Why you randomly sample 10000 unlabeled data points first?

GWwangshuo commented 4 years ago

Thanks for you implementation. I attempted to run your code and noticed in main.py, you firstly shuffle the unlabeled set and select 10000 unlabeled data points rather than the whole unlabeled data points.

# main.py
253  # Randomly sample 10000 unlabeled data points
254 random.shuffle(unlabeled_set)
255 subset = unlabeled_set[:SUBSET]

My understanding is that the sampling should happen in the whole unlabeled data points rather than part of the whole unlabeled data points. Am I correct? You do this just for fast training or there are something behind this operation? Have you tried selecting samples on the whole data points? Do they give the similar performance? Thanks.

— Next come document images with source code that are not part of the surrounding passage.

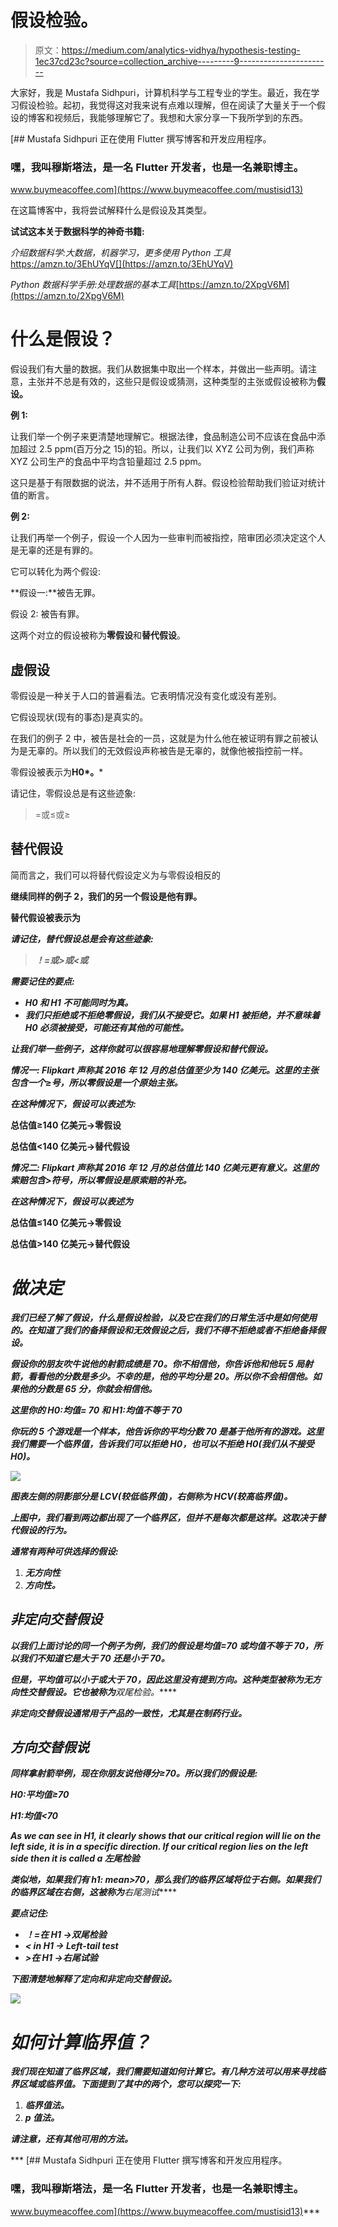 # 假设检验。

> 原文：<https://medium.com/analytics-vidhya/hypothesis-testing-1ec37cd23c?source=collection_archive---------9----------------------->

大家好，我是 Mustafa Sidhpuri，计算机科学与工程专业的学生。最近，我在学习假设检验。起初，我觉得这对我来说有点难以理解，但在阅读了大量关于一个假设的博客和视频后，我能够理解它了。我想和大家分享一下我所学到的东西。

[](https://www.buymeacoffee.com/mustisid13) [## Mustafa Sidhpuri 正在使用 Flutter 撰写博客和开发应用程序。

### 嘿，我叫穆斯塔法，是一名 Flutter 开发者，也是一名兼职博主。

www.buymeacoffee.com](https://www.buymeacoffee.com/mustisid13) 

在这篇博客中，我将尝试解释什么是假设及其类型。

**试试这本关于数据科学的神奇书籍:**

*介绍数据科学:大数据，机器学习，更多使用 Python 工具*https://amzn.to/3EhUYqV[](https://amzn.to/3EhUYqV)

*Python 数据科学手册:处理数据的基本工具*[https://amzn.to/2XpgV6M](https://amzn.to/2XpgV6M)

# 什么是假设？

假设我们有大量的数据。我们从数据集中取出一个样本，并做出一些声明。请注意，主张并不总是有效的，这些只是假设或猜测，这种类型的主张或假设被称为**假设。**

**例 1:**

让我们举一个例子来更清楚地理解它。根据法律，食品制造公司不应该在食品中添加超过 2.5 ppm(百万分之 15)的铅。所以，让我们以 XYZ 公司为例，我们声称 XYZ 公司生产的食品中平均含铅量超过 2.5 ppm。

这只是基于有限数据的说法，并不适用于所有人群。假设检验帮助我们验证对统计值的断言。

**例 2:**

让我们再举一个例子，假设一个人因为一些审判而被指控，陪审团必须决定这个人是无辜的还是有罪的。

它可以转化为两个假设:

**假设一:**被告无罪。

假设 2: 被告有罪。

这两个对立的假设被称为**零假设**和**替代假设**。

## 虚假设

零假设是一种关于人口的普遍看法。它表明情况没有变化或没有差别。

它假设现状(现有的事态)是真实的。

在我们的例子 2 中，被告是社会的一员，这就是为什么他在被证明有罪之前被认为是无辜的。所以我们的无效假设声称被告是无辜的，就像他被指控前一样。

零假设被表示为**H0*。***

请记住，零假设总是有这些迹象:

> =或≤或≥

## 替代假设

简而言之，我们可以将替代假设定义为与零假设相反的

**继续同样的例子 2，我们的另一个假设是他有罪。**

**替代假设被表示为**

***请记住，替代假设总是会有这些迹象:***

> *****！=或>或<或*****

*****需要记住的要点:*****

*   ***H0 和 H1 不可能同时为真。***
*   ***我们只拒绝或不拒绝零假设，我们从不接受它。如果 H1 被拒绝，并不意味着 H0 必须被接受，可能还有其他的可能性。***

***让我们举一些例子，这样你就可以很容易地理解零假设和替代假设。***

*****情况一:** Flipkart 声称其 2016 年 12 月的总估值至少为 140 亿美元。这里的主张包含一个≥号，所以零假设是一个原始主张。***

*****在这种情况下，假设可以表述为:*****

****总估值≥140 亿美元→零假设****

****总估值<140 亿美元→替代假设****

*****情况二:** Flipkart 声称其 2016 年 12 月的总估值比 140 亿美元更有意义。这里的索赔包含>符号，所以零假设是原索赔的补充。***

***在这种情况下，假设可以表述为***

****总估值≤140 亿美元→零假设****

****总估值>140 亿美元→替代假设****

# ***做决定***

***我们已经了解了假设，什么是假设检验，以及它在我们的日常生活中是如何使用的。在知道了我们的备择假设和无效假设之后，我们不得不拒绝或者不拒绝备择假设。***

***假设你的朋友吹牛说他的射箭成绩是 70。你不相信他，你告诉他和他玩 5 局射箭，看看他的分数是多少。不幸的是，他的平均分是 20。所以你不会相信他。如果他的分数是 65 分，你就会相信他。***

***这里你的 **H0:均值= 70** 和 **H1:均值不等于 70*****

***你玩的 5 个游戏是一个样本，他告诉你的平均分数 70 是基于他所有的游戏。这里我们需要一个临界值，告诉我们可以拒绝 H0，也可以不拒绝 H0(我们从不接受 H0)。***

***![](img/ff19c688e19b8a92efedb8932266b503.png)***

***图表左侧的阴影部分是 LCV(较低临界值)，右侧称为 HCV(较高临界值)。***

***上图中，我们看到两边都出现了一个临界区，但并不是每次都是这样。这取决于替代假设的行为。***

***通常有两种可供选择的假设:***

1.  ***无方向性***
2.  ***方向性。***

## ***非定向交替假设***

***以我们上面讨论的同一个例子为例，我们的假设是均值=70 或均值不等于 70，所以我们不知道它是大于 70 还是小于 70。***

***但是，平均值可以小于或大于 70，因此这里没有提到方向。这种类型被称为无方向性交替假设。它也被称为**双尾检验。*****

***非定向交替假设通常用于产品的一致性，尤其是在制药行业。***

## *****方向交替假说*****

***同样拿射箭举例，现在你朋友说他得分≥70。所以我们的假设是:***

***H0:平均值≥70***

***H1:均值<70***

***As we can see in H1, it clearly shows that our critical region will lie on the left side, it is in a specific direction. If our critical region lies on the left side then it is called a **左尾检验*****

***类似地，如果我们有 h1: mean>70，那么我们的临界区域将位于右侧。如果我们的临界区域在右侧，这被称为**右尾测试*****

*****要点记住:*****

*   ***！=在 H1 →双尾检验***
*   ***< in H1 → Left-tail test***
*   ***>在 H1 →右尾试验***

***下图清楚地解释了定向和非定向交替假设。***

***![](img/218a2ed7f4d0468cd562b126bc92b3a0.png)***

# ***如何计算临界值？***

***我们现在知道了临界区域，我们需要知道如何计算它。有几种方法可以用来寻找临界区域或临界值。下面提到了其中的两个，您可以探究一下:***

1.  ***临界值法。***
2.  ***p 值法。***

***请注意，还有其他可用的方法。***

***[](https://www.buymeacoffee.com/mustisid13) [## Mustafa Sidhpuri 正在使用 Flutter 撰写博客和开发应用程序。

### 嘿，我叫穆斯塔法，是一名 Flutter 开发者，也是一名兼职博主。

www.buymeacoffee.com](https://www.buymeacoffee.com/mustisid13)***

Mephisto405 commented 4 years ago

Hello~!

Please look over the section 4.1. Image Classification, especially Dataset paragraph: "As studied, selecting K-most uncertain samples from such a large pool often does not work well, ....blah blah... We adopt this simple yet efficient scheme and set the subset size to M=10000"

GWwangshuo commented 4 years ago

Hello~!

Please look over the section 4.1. Image Classification, especially Dataset paragraph: "As studied, selecting K-most uncertain samples from such a large pool often does not work well, ....blah blah... We adopt this simple yet efficient scheme and set the subset size to M=10000"

That makes sence. It turns out selecting K-most uncertain samples giving worse performance. Thanks for your clarifying. Moreover, In my experiment, the phenonmenon that sampling by the ground truth loss performs worse than sampling with by learning loss is also related to this.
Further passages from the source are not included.